**Exercise**: Locate every line in the records below that contains the word "refinement", and copy each one.

#### Given records

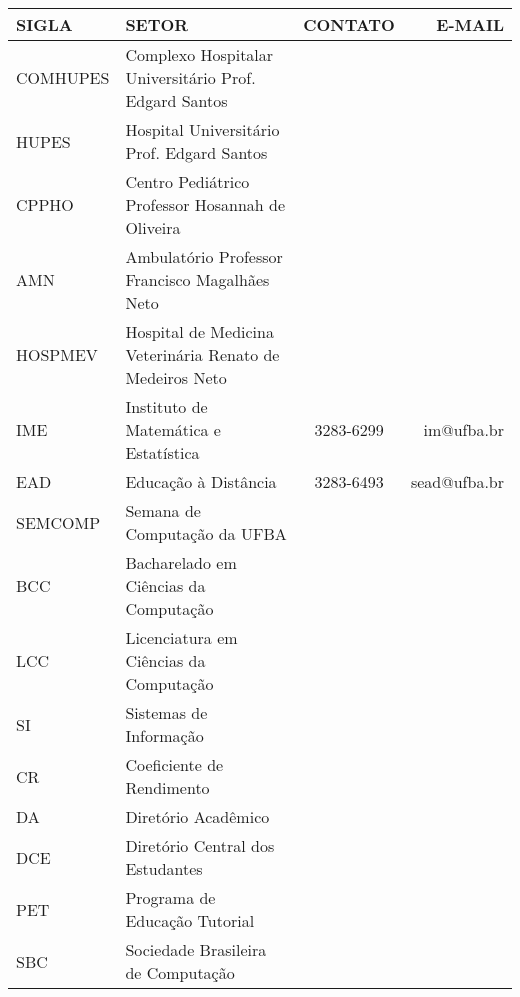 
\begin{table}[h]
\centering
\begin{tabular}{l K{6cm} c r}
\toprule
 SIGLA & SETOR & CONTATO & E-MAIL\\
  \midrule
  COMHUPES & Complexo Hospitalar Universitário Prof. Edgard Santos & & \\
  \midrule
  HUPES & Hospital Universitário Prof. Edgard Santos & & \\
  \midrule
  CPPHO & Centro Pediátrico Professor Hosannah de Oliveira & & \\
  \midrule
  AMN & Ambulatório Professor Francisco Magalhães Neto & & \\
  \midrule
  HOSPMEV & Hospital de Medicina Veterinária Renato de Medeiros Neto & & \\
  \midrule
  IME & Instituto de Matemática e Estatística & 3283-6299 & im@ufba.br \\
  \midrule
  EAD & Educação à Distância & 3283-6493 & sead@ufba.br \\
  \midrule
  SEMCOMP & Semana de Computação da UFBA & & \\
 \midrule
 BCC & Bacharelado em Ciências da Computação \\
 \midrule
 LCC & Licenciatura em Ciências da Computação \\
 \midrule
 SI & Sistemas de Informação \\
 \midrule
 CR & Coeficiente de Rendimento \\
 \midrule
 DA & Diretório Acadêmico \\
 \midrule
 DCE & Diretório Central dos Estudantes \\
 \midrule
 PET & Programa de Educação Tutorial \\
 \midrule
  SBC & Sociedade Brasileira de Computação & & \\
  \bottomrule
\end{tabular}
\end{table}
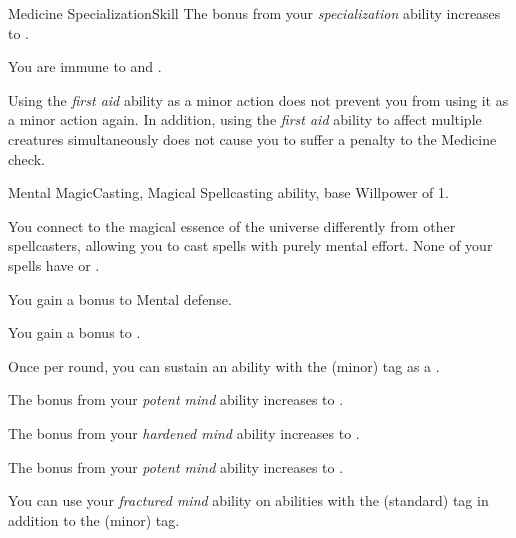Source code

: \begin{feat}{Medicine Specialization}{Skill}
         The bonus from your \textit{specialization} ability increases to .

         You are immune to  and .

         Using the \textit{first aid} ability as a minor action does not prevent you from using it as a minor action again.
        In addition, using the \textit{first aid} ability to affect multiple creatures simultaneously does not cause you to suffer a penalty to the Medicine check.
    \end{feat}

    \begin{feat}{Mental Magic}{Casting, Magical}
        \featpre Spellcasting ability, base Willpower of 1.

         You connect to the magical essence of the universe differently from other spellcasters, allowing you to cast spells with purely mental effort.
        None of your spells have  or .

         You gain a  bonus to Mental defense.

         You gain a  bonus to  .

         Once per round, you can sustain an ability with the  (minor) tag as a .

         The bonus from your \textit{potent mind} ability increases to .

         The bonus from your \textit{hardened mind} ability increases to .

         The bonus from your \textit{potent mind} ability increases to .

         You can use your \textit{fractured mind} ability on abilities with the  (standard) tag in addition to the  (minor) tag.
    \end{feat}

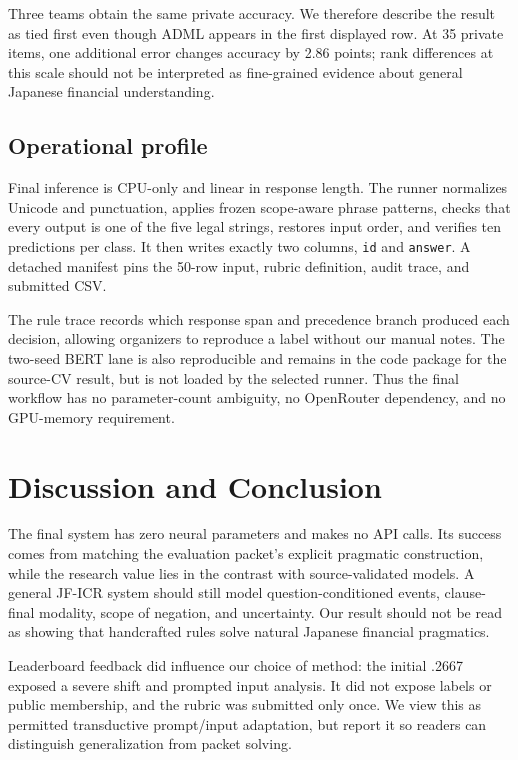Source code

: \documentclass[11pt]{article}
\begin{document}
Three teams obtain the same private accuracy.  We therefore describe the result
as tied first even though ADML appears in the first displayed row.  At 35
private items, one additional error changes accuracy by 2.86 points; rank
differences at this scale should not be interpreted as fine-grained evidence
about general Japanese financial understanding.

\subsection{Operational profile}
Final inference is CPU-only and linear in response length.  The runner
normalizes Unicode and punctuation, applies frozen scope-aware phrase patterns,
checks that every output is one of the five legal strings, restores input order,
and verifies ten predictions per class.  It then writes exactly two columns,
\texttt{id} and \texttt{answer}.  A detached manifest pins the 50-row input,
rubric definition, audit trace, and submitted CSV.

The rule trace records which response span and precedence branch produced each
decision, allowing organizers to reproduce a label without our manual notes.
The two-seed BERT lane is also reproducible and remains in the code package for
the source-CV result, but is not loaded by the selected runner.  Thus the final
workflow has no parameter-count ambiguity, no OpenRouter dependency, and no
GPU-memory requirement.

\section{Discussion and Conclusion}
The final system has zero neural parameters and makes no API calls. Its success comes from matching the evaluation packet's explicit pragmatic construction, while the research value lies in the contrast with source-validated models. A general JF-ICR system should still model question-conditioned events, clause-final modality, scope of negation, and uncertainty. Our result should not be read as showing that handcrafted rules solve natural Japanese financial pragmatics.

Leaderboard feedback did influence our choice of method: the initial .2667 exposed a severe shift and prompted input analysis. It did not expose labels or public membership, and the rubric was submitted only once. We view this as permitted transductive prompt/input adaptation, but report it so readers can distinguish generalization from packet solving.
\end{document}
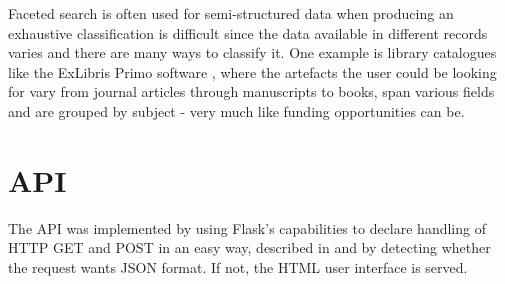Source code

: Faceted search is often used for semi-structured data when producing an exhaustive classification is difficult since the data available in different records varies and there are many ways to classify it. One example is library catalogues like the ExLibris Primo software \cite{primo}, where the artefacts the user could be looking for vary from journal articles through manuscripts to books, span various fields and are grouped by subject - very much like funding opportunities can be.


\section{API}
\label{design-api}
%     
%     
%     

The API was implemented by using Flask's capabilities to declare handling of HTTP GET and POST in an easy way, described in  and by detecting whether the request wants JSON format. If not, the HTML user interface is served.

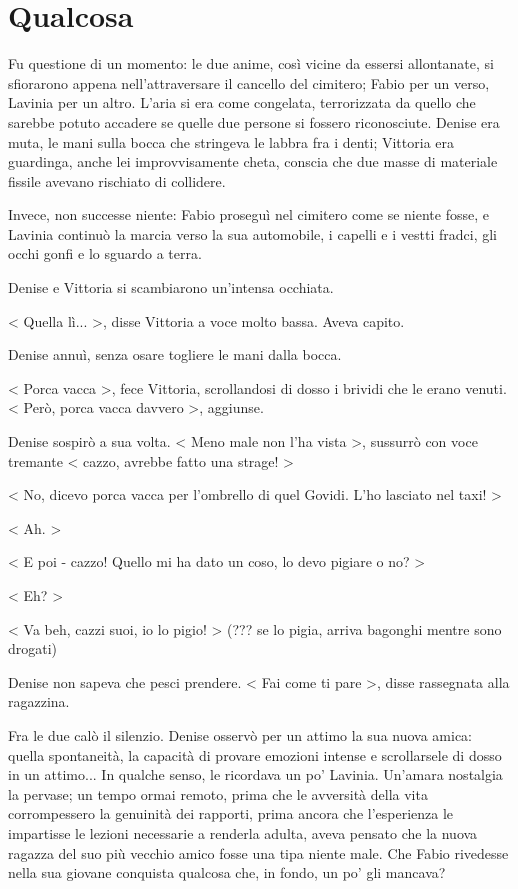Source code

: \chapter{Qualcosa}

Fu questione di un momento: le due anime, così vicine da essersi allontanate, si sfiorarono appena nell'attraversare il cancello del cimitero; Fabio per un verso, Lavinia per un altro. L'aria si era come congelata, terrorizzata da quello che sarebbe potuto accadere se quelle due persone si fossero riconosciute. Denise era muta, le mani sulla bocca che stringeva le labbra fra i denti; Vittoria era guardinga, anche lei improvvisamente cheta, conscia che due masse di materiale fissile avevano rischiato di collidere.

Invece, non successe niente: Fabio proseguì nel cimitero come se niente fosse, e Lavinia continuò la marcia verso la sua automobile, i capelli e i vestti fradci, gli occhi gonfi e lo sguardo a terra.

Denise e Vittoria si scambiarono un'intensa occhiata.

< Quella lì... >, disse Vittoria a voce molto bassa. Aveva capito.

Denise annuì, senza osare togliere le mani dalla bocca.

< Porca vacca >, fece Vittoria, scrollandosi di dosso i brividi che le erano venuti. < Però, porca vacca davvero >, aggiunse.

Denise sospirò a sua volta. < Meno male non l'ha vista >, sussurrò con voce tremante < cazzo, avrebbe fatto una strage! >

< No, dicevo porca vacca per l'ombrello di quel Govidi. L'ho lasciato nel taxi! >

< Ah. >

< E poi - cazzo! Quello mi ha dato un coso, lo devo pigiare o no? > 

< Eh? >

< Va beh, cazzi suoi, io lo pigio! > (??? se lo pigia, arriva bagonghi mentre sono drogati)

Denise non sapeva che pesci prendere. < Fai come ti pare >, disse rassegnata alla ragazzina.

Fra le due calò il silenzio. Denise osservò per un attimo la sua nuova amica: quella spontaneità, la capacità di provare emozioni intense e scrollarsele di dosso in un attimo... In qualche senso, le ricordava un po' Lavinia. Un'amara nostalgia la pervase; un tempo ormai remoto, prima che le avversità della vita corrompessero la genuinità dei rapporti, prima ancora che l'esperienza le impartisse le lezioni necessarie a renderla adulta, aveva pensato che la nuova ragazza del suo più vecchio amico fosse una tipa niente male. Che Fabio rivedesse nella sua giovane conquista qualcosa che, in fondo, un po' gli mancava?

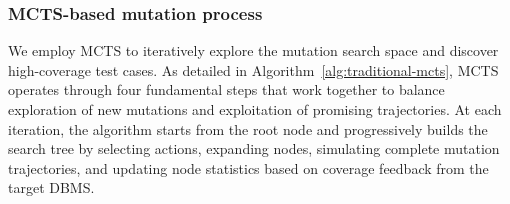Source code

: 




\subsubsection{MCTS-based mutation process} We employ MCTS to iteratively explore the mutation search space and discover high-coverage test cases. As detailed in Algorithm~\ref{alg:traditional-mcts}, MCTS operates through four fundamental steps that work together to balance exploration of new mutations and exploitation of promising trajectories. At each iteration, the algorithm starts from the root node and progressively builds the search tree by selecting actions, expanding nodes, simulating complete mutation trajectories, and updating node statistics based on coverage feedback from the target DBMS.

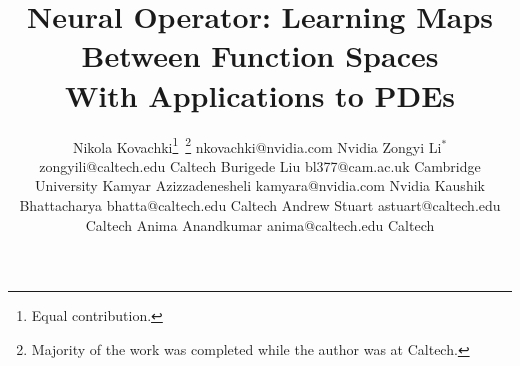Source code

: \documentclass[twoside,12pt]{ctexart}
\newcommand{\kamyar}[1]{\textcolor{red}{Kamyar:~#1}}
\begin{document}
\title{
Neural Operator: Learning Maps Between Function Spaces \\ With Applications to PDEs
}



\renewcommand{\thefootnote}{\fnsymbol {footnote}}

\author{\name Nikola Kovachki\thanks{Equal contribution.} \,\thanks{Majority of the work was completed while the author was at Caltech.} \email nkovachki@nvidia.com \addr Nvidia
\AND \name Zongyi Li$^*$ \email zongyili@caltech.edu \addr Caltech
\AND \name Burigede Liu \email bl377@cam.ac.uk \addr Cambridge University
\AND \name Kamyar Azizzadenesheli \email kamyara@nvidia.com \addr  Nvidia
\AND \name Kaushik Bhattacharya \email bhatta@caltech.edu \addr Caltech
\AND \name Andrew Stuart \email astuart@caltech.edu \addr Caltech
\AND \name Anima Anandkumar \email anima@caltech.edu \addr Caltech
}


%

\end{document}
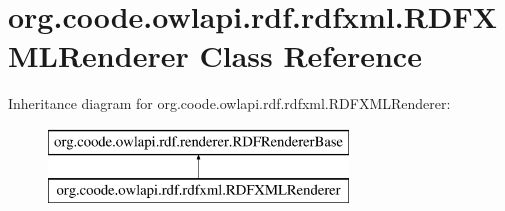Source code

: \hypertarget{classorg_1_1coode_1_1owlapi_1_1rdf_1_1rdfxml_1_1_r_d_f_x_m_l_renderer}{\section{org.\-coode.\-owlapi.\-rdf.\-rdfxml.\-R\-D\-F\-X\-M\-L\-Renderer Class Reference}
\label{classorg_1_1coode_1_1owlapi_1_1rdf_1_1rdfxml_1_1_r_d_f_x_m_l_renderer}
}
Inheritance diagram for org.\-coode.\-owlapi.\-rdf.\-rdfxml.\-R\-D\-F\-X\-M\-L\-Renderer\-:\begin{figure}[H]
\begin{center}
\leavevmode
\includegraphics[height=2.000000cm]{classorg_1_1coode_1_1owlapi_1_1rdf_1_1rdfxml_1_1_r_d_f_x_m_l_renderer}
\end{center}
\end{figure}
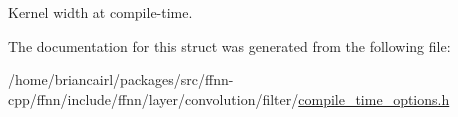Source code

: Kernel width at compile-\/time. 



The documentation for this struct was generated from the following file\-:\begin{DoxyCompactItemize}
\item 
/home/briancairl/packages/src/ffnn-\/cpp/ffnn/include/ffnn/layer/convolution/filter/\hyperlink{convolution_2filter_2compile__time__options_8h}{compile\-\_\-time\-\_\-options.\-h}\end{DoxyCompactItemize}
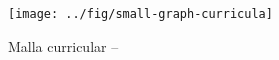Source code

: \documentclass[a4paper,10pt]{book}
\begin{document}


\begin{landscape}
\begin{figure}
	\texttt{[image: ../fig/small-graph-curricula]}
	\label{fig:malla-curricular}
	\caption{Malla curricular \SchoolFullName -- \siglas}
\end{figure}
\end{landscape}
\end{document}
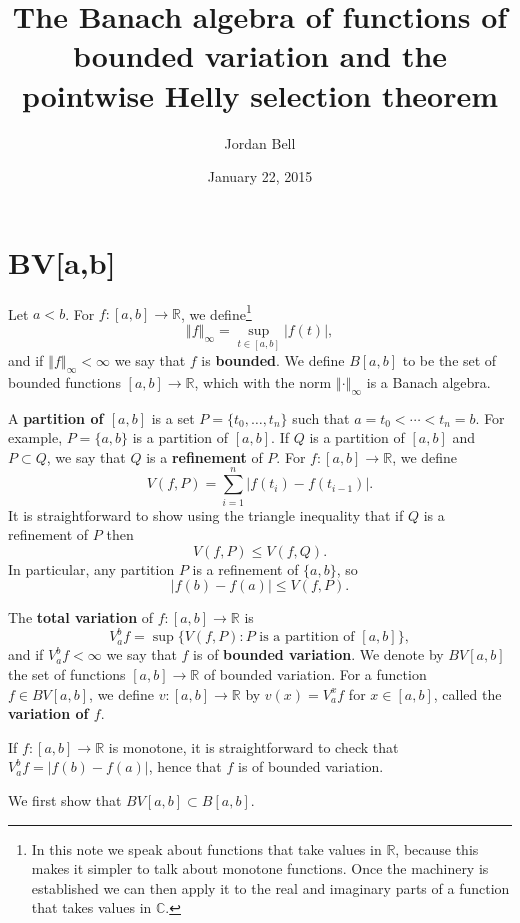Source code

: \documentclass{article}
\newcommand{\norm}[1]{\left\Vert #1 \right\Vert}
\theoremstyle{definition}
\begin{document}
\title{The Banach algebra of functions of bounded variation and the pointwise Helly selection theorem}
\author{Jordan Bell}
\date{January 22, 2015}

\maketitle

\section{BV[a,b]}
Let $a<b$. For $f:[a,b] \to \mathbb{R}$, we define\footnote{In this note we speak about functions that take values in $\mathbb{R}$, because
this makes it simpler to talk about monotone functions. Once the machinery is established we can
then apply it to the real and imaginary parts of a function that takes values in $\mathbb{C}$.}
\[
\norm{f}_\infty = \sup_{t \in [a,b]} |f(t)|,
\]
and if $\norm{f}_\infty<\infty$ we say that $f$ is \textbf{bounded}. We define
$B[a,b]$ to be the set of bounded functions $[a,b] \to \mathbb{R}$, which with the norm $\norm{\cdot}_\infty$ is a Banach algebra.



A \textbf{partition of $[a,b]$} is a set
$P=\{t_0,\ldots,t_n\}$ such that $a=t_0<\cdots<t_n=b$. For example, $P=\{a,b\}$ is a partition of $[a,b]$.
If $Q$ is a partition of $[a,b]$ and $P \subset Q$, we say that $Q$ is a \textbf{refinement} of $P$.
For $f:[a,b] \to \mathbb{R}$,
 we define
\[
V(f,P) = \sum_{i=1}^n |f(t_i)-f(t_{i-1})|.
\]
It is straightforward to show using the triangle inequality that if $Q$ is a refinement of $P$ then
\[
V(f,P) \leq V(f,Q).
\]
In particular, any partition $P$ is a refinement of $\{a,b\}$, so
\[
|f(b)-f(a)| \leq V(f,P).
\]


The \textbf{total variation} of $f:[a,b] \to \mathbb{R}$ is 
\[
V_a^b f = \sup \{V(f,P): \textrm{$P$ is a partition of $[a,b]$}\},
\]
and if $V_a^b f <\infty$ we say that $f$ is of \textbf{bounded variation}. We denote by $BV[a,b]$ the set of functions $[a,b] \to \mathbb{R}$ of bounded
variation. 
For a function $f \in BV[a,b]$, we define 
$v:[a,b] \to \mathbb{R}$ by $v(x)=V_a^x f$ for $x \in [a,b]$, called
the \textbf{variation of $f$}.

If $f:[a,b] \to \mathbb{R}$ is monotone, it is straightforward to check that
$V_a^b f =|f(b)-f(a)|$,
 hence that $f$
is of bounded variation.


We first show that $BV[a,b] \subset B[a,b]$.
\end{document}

########

**Output below**:
If $Q$ is a partition of $[a,b]$ and $P \subset Q$, we say that $Q$ is a \textbf{refinement} of $P$.
It is straightforward to show using the triangle inequality that if $Q$ is a refinement of $P$ then
In particular, any partition $P$ is a refinement of $\{a,b\}$, so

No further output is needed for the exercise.